2. Le Nouveau Testament :
Les épîtres de Paul se lisent avec plus
d'intérêt et de sens si nous savons quelque chose
de Paul, de sa personnalité, de sa formation et
du but dans lequel il écrivait.
L'épître aux
Romains est, par exemple, la lettre la plus théologique et la plus abstraite de Paul. Aucune
branche de l'Église n'avait encore été établie à
Rome, c'est pourquoi Paul ne connaissait pas les
problèmes particuliers des saints de cette ville
antique. Il pouvait par conséquent écrire plus
systématiquement et dans un but différent.
L'épitre aux Galates illustre l'importance de
connaître le but de l'auteur. Lorsque les saints
et les dirigeants de Jérusalem apprirent que Paul
baptisait des Gentils, les chrétiens palestiniens
s'alarmèrent craignant que ces Gentils n'entrent
dans le troupeau chrétien sans avoir tout d'abord
accepté les rites juifs de purification (voir Actes
15). Quand Paul apprit ceci, il alla à Jérusalem
à grands risques, pour expliquer aux autres
chrétiens pourquoi et comment les Gentils se
qualifient pour être disciples du Christ.

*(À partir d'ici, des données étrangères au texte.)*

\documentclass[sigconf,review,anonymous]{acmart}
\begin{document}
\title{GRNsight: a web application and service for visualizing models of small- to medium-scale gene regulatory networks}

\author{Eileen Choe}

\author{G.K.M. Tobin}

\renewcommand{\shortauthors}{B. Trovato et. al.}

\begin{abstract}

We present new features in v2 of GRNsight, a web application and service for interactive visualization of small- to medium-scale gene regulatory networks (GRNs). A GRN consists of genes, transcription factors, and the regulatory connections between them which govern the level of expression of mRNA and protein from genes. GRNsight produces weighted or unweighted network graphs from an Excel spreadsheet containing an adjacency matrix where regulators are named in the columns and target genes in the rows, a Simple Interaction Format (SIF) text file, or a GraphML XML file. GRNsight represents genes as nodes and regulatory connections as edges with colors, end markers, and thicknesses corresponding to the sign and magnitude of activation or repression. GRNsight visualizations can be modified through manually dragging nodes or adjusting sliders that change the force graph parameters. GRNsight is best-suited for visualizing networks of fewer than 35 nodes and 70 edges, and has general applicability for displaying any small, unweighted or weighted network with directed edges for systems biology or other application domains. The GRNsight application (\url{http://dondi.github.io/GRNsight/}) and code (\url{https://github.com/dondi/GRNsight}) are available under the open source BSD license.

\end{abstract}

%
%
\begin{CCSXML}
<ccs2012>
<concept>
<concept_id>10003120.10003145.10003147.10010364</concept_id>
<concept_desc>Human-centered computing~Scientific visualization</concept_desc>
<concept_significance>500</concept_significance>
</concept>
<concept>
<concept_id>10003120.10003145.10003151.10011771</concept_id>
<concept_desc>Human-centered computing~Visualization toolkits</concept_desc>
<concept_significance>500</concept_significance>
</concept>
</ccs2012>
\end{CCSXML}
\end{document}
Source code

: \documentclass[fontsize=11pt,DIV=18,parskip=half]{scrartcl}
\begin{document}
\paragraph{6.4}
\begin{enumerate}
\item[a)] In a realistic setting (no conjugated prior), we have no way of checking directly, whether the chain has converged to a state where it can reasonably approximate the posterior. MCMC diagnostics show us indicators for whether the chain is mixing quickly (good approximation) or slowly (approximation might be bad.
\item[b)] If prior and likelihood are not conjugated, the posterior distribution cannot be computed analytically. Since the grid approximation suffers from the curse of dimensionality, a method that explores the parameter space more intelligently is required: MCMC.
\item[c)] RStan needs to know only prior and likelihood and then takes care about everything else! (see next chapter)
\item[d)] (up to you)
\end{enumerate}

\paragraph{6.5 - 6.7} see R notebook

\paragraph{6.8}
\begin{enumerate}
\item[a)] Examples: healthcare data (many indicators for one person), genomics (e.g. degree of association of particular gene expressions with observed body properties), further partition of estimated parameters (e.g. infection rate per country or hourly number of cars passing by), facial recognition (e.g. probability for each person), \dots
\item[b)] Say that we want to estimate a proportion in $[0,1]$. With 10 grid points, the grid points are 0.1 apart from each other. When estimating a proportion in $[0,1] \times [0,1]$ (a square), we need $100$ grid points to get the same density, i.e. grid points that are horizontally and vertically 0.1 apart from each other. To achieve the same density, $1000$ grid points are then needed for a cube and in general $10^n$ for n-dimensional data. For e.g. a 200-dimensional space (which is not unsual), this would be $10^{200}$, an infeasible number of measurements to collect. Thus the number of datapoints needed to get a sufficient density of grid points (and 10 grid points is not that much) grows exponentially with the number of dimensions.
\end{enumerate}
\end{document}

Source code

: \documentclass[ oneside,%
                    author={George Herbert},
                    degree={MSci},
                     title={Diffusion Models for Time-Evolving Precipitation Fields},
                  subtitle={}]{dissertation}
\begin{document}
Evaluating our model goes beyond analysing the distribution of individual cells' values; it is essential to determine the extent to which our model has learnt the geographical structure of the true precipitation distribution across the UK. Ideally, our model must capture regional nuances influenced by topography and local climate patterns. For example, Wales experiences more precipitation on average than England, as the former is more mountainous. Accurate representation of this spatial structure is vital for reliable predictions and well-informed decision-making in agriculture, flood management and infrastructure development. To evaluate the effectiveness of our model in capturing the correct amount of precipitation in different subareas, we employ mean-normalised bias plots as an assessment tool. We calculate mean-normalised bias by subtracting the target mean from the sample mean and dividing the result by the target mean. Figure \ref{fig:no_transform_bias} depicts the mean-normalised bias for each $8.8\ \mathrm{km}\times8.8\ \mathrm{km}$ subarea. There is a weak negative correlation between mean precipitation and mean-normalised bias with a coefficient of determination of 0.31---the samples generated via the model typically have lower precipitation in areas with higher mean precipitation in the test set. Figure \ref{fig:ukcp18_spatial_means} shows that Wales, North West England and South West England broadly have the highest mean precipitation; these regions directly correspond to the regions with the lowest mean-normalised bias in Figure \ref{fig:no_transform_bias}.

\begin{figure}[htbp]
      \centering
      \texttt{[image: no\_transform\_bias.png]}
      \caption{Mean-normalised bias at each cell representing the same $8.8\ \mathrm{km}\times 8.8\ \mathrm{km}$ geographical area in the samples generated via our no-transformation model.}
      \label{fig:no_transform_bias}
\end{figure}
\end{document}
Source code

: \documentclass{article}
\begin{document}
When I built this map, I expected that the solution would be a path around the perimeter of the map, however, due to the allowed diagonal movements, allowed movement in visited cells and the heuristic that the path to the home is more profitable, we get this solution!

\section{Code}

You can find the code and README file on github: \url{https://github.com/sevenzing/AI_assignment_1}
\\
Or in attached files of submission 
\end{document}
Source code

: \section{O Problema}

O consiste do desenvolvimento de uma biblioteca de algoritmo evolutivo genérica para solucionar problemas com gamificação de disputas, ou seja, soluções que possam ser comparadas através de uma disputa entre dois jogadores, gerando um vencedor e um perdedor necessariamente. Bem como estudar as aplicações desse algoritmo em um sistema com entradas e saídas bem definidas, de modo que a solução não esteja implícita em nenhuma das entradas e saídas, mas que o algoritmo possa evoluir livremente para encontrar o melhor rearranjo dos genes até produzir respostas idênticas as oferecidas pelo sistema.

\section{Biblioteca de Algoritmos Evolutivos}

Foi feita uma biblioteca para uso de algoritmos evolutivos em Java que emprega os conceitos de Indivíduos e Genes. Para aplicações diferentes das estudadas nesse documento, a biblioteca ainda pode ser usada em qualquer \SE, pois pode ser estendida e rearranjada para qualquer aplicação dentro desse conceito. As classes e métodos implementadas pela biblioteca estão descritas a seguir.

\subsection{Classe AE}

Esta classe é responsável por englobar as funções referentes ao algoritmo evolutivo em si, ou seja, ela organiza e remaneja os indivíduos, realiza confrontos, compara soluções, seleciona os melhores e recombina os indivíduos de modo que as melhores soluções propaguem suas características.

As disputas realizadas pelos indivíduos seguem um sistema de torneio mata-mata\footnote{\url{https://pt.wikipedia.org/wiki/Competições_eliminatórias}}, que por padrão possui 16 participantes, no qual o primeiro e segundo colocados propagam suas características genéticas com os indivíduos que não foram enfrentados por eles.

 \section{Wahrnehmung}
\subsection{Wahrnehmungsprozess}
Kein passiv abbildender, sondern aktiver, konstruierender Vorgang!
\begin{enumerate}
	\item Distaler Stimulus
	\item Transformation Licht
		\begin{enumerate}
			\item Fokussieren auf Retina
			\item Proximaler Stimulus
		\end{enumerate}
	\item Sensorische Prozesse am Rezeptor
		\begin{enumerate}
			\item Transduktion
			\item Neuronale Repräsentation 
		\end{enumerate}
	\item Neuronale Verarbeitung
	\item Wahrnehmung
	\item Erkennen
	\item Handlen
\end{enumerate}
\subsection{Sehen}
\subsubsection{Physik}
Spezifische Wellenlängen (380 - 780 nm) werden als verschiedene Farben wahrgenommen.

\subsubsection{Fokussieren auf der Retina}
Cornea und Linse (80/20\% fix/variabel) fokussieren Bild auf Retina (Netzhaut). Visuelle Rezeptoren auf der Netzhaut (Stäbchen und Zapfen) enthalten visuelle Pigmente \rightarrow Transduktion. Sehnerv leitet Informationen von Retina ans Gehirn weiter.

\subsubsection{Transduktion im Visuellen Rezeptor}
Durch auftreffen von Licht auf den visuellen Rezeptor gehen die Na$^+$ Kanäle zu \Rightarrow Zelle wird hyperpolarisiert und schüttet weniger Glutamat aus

Paul agit avec sagesse, inspiration et bon
sens et apaisa les craintes des Palestiniens. Les
Gentils furent accueillis dans la foi chrétienne,
à condition qu'ils s'abstiennent « des souillures
des idoles, de l'impudicité, des animaux étouffés et du sang » (Actes 15:20) et entrent dans la bergerie
par la foi, la repentance, le baptême et le don du
Saint-Esprit.
L'épitre aux Galates révèle la lutte que Paul
dut soutenir contre les chrétiens qui ne comprenaient pas qu'un homme n'avait pas besoin de devenir
d'abord juif et de pratiquer tous les rites juifs
avant de pouvoir devenir chrétien. Le christianisme
embrassait une grande partie de la foi et de la vie
éthique du judaïsme, mais c'était également une
religion nouvelle avec une pierre angulaire nouvelle ;
la foi en Jésus-Christ et le fait de l'accepter par
le baptême et la Sainte-Cène.
Quand on lit les épîtres de Paul, il est
utile de se souvenir qu'il avait été pharisien,
adorateur dévot et ardent de la Torah avant sa
vision et son appel au Christ sur le chemin de
Damas (voir Actes 9).
Dans toutes ses épîtres, surtout
Romains et Galates, il oppose la foi au Christ,
comme fondation de la religion, à l'obéissance à
la lettre de la loi. Il se réjouit extrêmement
de la religion qu'il vient d'acquérir et minimise
presque l'obéissance pour exalter la grâce. Ces
versets tirés des Galates illustrent le contraste
entre l'ancienne et la nouvelle alliance : « Et que nul ne soit justifié devant Dieu par
la loi, cela est évident, puisqu'il est dit : Le
juste vivra par la foi » (Gal. 3:11). « Ainsi la loi a été comme un pédagogue pour
nous conduire à Christ, afin que nous fussions
justifiés par la foi. La foi étant venue, nous ne sommes plus sous
ce pédagogue. Car vous êtes tous fils de Dieu par la foi
en Jésus-Christ ; Vous tous qui avez été baptisés en Christ, vous
avez revêtu Christ. » (Gal. 3:24-27)
En résumé, il peut être intéressant et précieux de lire les Écritures telles qu'elles sont, mais elles signifieront beaucoup plus pour le lecteur s'il connaît quelque chose du cadre de l'auteur, de son but et de la place que revêt le livre qu'il lit dans le canon des Écritures.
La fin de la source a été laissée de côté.